_Exercise instructions:_ Tally how many lines in this material contain the word "dados", and reply only with the count.

□ □ □ □ □ □ □

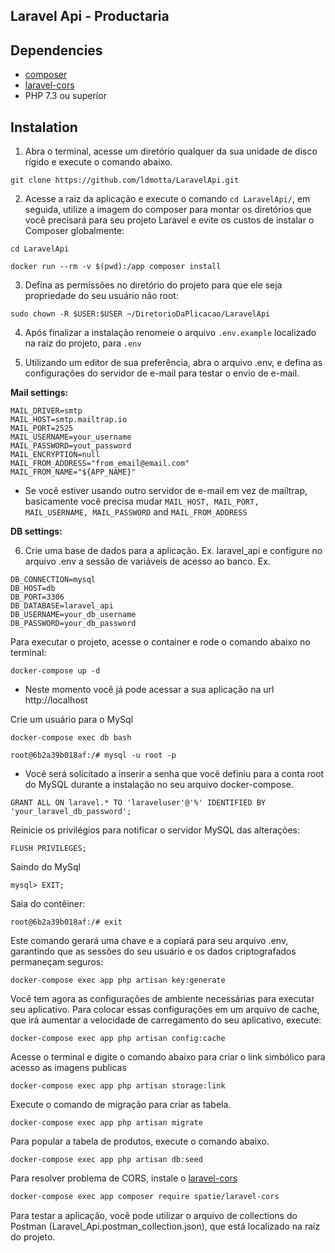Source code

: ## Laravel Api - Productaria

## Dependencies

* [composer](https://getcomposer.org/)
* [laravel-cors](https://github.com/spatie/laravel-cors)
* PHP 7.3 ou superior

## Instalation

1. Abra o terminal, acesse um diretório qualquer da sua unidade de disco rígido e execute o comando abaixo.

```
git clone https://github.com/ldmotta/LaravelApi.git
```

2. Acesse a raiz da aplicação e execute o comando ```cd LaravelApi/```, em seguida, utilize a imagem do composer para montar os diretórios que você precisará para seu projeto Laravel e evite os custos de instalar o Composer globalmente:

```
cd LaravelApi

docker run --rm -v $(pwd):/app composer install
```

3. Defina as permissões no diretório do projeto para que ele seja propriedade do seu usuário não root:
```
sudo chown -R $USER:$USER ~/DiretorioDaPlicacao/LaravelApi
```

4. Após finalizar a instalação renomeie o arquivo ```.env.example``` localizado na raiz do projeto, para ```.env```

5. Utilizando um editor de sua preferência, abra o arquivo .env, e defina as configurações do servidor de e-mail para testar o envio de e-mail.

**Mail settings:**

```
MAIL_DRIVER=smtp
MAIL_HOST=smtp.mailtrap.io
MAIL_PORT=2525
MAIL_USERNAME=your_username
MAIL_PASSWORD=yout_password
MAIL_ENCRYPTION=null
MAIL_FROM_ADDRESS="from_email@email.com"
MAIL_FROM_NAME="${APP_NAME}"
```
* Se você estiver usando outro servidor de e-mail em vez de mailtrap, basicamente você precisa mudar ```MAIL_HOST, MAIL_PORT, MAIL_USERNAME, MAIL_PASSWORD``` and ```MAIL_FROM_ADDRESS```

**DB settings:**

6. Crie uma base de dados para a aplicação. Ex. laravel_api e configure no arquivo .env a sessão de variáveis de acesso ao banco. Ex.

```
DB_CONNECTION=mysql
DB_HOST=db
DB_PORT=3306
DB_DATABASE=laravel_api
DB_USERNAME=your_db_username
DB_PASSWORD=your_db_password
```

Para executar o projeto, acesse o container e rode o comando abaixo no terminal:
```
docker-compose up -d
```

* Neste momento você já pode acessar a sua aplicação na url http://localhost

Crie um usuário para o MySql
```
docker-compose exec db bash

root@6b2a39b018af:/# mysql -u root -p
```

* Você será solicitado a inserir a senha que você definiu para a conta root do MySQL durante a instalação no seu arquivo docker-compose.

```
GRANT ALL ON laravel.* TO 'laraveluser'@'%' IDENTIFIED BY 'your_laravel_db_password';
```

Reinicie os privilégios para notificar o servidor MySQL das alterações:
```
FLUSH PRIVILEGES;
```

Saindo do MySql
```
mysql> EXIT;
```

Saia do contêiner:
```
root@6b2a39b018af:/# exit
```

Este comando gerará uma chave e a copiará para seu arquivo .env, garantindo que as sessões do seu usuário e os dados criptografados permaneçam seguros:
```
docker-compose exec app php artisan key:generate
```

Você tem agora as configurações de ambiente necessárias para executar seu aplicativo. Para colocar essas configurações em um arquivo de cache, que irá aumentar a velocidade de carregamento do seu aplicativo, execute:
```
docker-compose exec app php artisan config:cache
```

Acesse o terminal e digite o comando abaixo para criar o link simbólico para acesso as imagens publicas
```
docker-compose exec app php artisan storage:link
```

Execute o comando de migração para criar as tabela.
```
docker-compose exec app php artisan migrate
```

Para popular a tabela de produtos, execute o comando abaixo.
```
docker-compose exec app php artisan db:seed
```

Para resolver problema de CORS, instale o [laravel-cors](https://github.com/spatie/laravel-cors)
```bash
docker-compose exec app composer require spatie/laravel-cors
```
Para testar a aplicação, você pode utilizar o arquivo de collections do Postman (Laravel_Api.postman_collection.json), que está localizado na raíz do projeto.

□ □ □ □ □ □ □

_Response:_ 2